Warum sollte eine Seite in jedem Fall irrational sein, weil ihr nicht-materielle Ziele wichtiger sind ? Und es wäre sogar umgekehrt denkbar, dass eine Seite zwar materielle Ziele höher gewichtet, aber trotzdem irrational agiert. Ich würde daher die Frage, ob ein Gegner als rational oder irrational einzustufen ist nicht an der Frage der Zielsetzung des Gegners festmachen. Sondern an der Frage, wie er sein Ziel erreichen will und wie er sich in diesem Kontext verhält. Und damit dreht sich deine Fragestellung praktisch gesehen in eine Definition um:

Ein Gegner ist gerade eben deshalb irrational, weil du ihn nicht abschrecken kannst. Gerade eben dadurch wird er zu einem irrationalen Akteur. Und damit wird deine Frage wie man einen irrationalen Akteur abschrecken könnte zugleich beantwortet: gar nicht. Gerade eben deshalb, weil er ein irrationaler Akteur ist und die Unmöglichkeit ihn abzuschrecken ihn überhaupt erst als solchen definiert.

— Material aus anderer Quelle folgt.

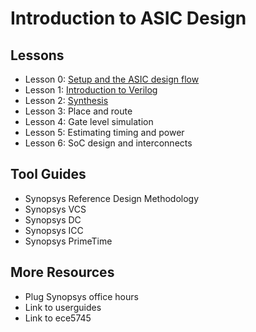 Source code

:Introduction to ASIC Design
===

Lessons
---

 - Lesson 0: [Setup and the ASIC design flow](lessons/lesson0-setup.md)
 - Lesson 1: [Introduction to Verilog](lessons/lesson1-verilog.md)
 - Lesson 2: [Synthesis](lessons/lesson2-syntheis.md)
 - Lesson 3: Place and route
 - Lesson 4: Gate level simulation
 - Lesson 5: Estimating timing and power
 - Lesson 6: SoC design and interconnects

Tool Guides
---

 - Synopsys Reference Design Methodology
 - Synopsys VCS
 - Synopsys DC
 - Synopsys ICC
 - Synopsys PrimeTime

More Resources
---

 - Plug Synopsys office hours
 - Link to userguides
 - Link to ece5745
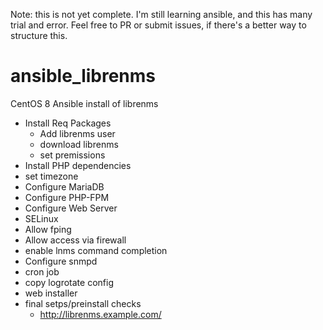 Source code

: Note: this is not yet complete. I'm still learning ansible, and this has many trial and error. Feel free to PR or submit issues, if there's a better way to structure this.

# ansible_librenms
CentOS 8 Ansible install of librenms

*  Install Req Packages
   *  Add librenms user
   *  download librenms
   *  set premissions
*  Install PHP dependencies
*  set timezone
*  Configure MariaDB
*  Configure PHP-FPM
*  Configure Web Server
*  SELinux
*  Allow fping
*  Allow access via firewall
*  enable lnms command completion
*  Configure snmpd
*  cron job
*  copy logrotate config
*  web installer
*  final setps/preinstall checks
   *  http://librenms.example.com/ 
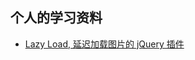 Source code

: ## 个人的学习资料
* [Lazy Load, 延迟加载图片的 jQuery 插件](http://www.neoease.com/lazy-load-jquery-plugin-delay-load-image/)
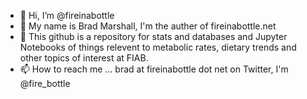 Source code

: - 👋 Hi, I’m @fireinabottle
- 👀 My name is Brad Marshall, I'm the auther of fireinabottle.net
- 💞️ This github is a repository for stats and databases and Jupyter Notebooks of things relevent to metabolic rates, dietary trends and other topics of interest at FIAB.
- 📫 How to reach me ...  brad at fireinabottle dot net
on Twitter, I'm @fire_bottle

<!---
fireinabottle/fireinabottle is a ✨ special ✨ repository because its `README.md` (this file) appears on your GitHub profile.
You can click the Preview link to take a look at your changes.
--->
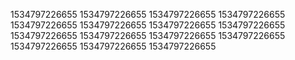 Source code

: 1534797226655
1534797226655
1534797226655
1534797226655
1534797226655
1534797226655
1534797226655
1534797226655
1534797226655
1534797226655
1534797226655
1534797226655
1534797226655
1534797226655
1534797226655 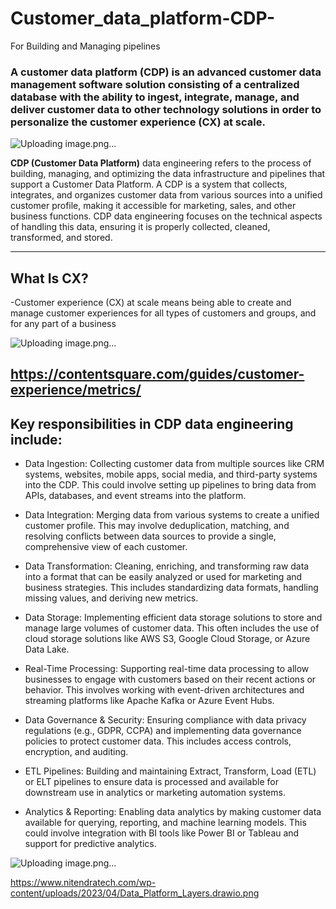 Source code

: # Customer_data_platform-CDP-
For Building and Managing pipelines

### A customer data platform (CDP) is an advanced customer data management software solution consisting of a centralized database with the ability to ingest, integrate, manage, and deliver customer data to other technology solutions in order to personalize the customer experience (CX) at scale.

![Uploading image.png…](https://cdp.com/wp-content/uploads/2021/12/cdp-diagram-v2-03-R1_blue-only-1024x987.jpg)

**CDP (Customer Data Platform)** data engineering refers to the process of building, managing, and optimizing the data infrastructure and pipelines that support a Customer Data Platform. A CDP is a system that collects, integrates, and organizes customer data from various sources into a unified customer profile, making it accessible for marketing, sales, and other business functions. CDP data engineering focuses on the technical aspects of handling this data, ensuring it is properly collected, cleaned, transformed, and stored.

---
## What Is CX?

-Customer experience (CX) at scale means being able to create and manage customer experiences for all types of customers and groups, and for any part of a business

![Uploading image.png…](https://www.peoplemetrics.com/hs-fs/hubfs/customer-experience-diagram.png?width=870&name=customer-experience-diagram.png)



https://contentsquare.com/guides/customer-experience/metrics/
------

## Key responsibilities in CDP data engineering include:

- Data Ingestion: Collecting customer data from multiple sources like CRM systems, websites, mobile apps, social media, and third-party systems into the CDP. This could involve setting up pipelines to bring data from APIs, databases, and event streams into the platform.

- Data Integration: Merging data from various systems to create a unified customer profile. This may involve deduplication, matching, and resolving conflicts between data sources to provide a single, comprehensive view of each customer.

- Data Transformation: Cleaning, enriching, and transforming raw data into a format that can be easily analyzed or used for marketing and business strategies. This includes standardizing data formats, handling missing values, and deriving new metrics.

- Data Storage: Implementing efficient data storage solutions to store and manage large volumes of customer data. This often includes the use of cloud storage solutions like AWS S3, Google Cloud Storage, or Azure Data Lake.

- Real-Time Processing: Supporting real-time data processing to allow businesses to engage with customers based on their recent actions or behavior. This involves working with event-driven architectures and streaming platforms like Apache Kafka or Azure Event Hubs.

- Data Governance & Security: Ensuring compliance with data privacy regulations (e.g., GDPR, CCPA) and implementing data governance policies to protect customer data. This includes access controls, encryption, and auditing.

- ETL Pipelines: Building and maintaining Extract, Transform, Load (ETL) or ELT pipelines to ensure data is processed and available for downstream use in analytics or marketing automation systems.

- Analytics & Reporting: Enabling data analytics by making customer data available for querying, reporting, and machine learning models. This could involve integration with BI tools like Power BI or Tableau and support for predictive analytics.

![Uploading image.png…](https://www.nitendratech.com/wp-content/uploads/2023/04/Data_Platform_Layers.drawio.png)

https://www.nitendratech.com/wp-content/uploads/2023/04/Data_Platform_Layers.drawio.png
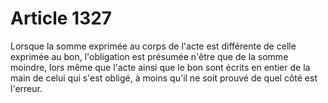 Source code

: # Article 1327

Lorsque la somme exprimée au corps de l'acte est différente de celle exprimée au bon, l'obligation est présumée n'être que de la somme moindre, lors même que l'acte ainsi que le bon sont écrits en entier de la main de celui qui s'est obligé, à moins qu'il ne soit prouvé de quel côté est l'erreur.
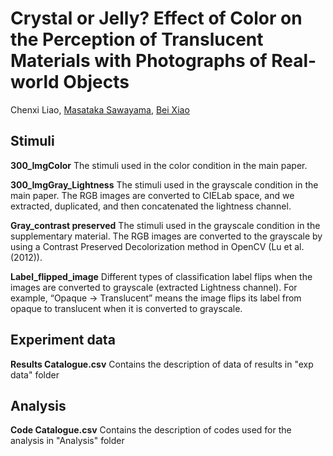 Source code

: # Crystal or Jelly? Effect of Color on the Perception of Translucent Materials with Photographs of Real-world Objects

Chenxi Liao, [Masataka Sawayama](https://www.mswym.com/), [Bei Xiao](https://sites.google.com/site/beixiao/?pli=1&authuser=2)

## Stimuli

**300_ImgColor**
The stimuli used in the color condition in the main paper.

**300_ImgGray_Lightness**
The stimuli used in the grayscale condition in the main paper. The RGB images are converted to CIELab space, and we extracted, duplicated, and then concatenated the lightness channel.

**Gray_contrast preserved**
The stimuli used in the grayscale condition in the supplementary material. The RGB images are converted to the grayscale by using a Contrast Preserved Decolorization method in OpenCV (Lu et al. (2012)).

**Label_flipped_image**
Different types of classification label flips when the images are converted to grayscale (extracted Lightness channel). For example, “Opaque -> Translucent” means the image flips its label from opaque to translucent when it is converted to grayscale.

## Experiment data
**Results Catalogue.csv**
Contains the description of data of results in "exp data" folder

## Analysis
**Code Catalogue.csv**
Contains the description of codes used for the analysis in "Analysis" folder




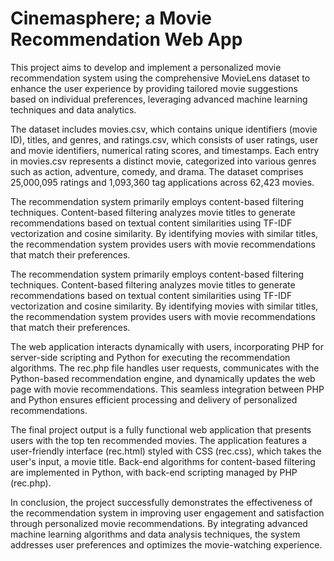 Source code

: # Cinemasphere; a Movie Recommendation Web App

This project aims to develop and implement a personalized movie recommendation system using the comprehensive MovieLens dataset to enhance the user experience by providing tailored movie suggestions based on individual preferences, leveraging advanced machine learning techniques and data analytics.

The dataset includes movies.csv, which contains unique identifiers (movie ID), titles, and genres, and ratings.csv, which consists of user ratings, user and movie identifiers, numerical rating scores, and timestamps. Each entry in movies.csv represents a distinct movie, categorized into various genres such as action, adventure, comedy, and drama. The dataset comprises 25,000,095 ratings and 1,093,360 tag applications across 62,423 movies.
     
The recommendation system primarily employs content-based filtering techniques. Content-based filtering analyzes movie titles to generate recommendations based on textual content similarities using TF-IDF vectorization and cosine similarity. By identifying movies with similar titles, the recommendation system provides users with movie recommendations that match their preferences.
     
The recommendation system primarily employs content-based filtering techniques. Content-based filtering analyzes movie titles to generate recommendations based on textual content similarities using TF-IDF vectorization and cosine similarity. By identifying movies with similar titles, the recommendation system provides users with movie recommendations that match their preferences.    
     
The web application interacts dynamically with users, incorporating PHP for server-side scripting and Python for executing the recommendation algorithms. The rec.php file handles user requests, communicates with the Python-based recommendation engine, and dynamically updates the web page with movie recommendations. This seamless integration between PHP and Python ensures efficient processing and delivery of personalized recommendations.  
     
The final project output is a fully functional web application that presents users with the top ten recommended movies. The application features a user-friendly interface (rec.html) styled with CSS (rec.css), which takes the user's input, a movie title. Back-end algorithms for content-based filtering are implemented in Python, with back-end scripting managed by PHP (rec.php). 
     
In conclusion, the project successfully demonstrates the effectiveness of the recommendation system in improving user engagement and satisfaction through personalized movie recommendations. By integrating advanced machine learning algorithms and data analysis techniques, the system addresses user preferences and optimizes the movie-watching experience.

Deshalb halte ich die Antworten der sogenannten KI hier auch für falsch, weil diese ideologische Ziele gerade eben als entscheidendes Definitionsmerkmal verwendet und damit aber einfach nur einer westlich anglo-amerikanischen Weltsicht folgt, und es zugleich an Logik vermissen lässt (schlussendlich hat diese sogenannte KI ja auch keinerlei Logik, sondern simuliert nur durch die Auswertung von vorgegebenen Datenbanken). Die allzu typischen Antworten der sogenannten KI welche du hier zitierst zeigen auch hier wieder einmal klar die Beschränktheit dieser Systeme auf. Deshalb gehe ich nicht einmal weiter darauf ein, weil es nur Zusammenfassungen vorgegebener Datenbanken sind, die zudem immer eine politische Intention haben, und allein durch diese den Blick auf wesentliche andere Perspektiven verstellen.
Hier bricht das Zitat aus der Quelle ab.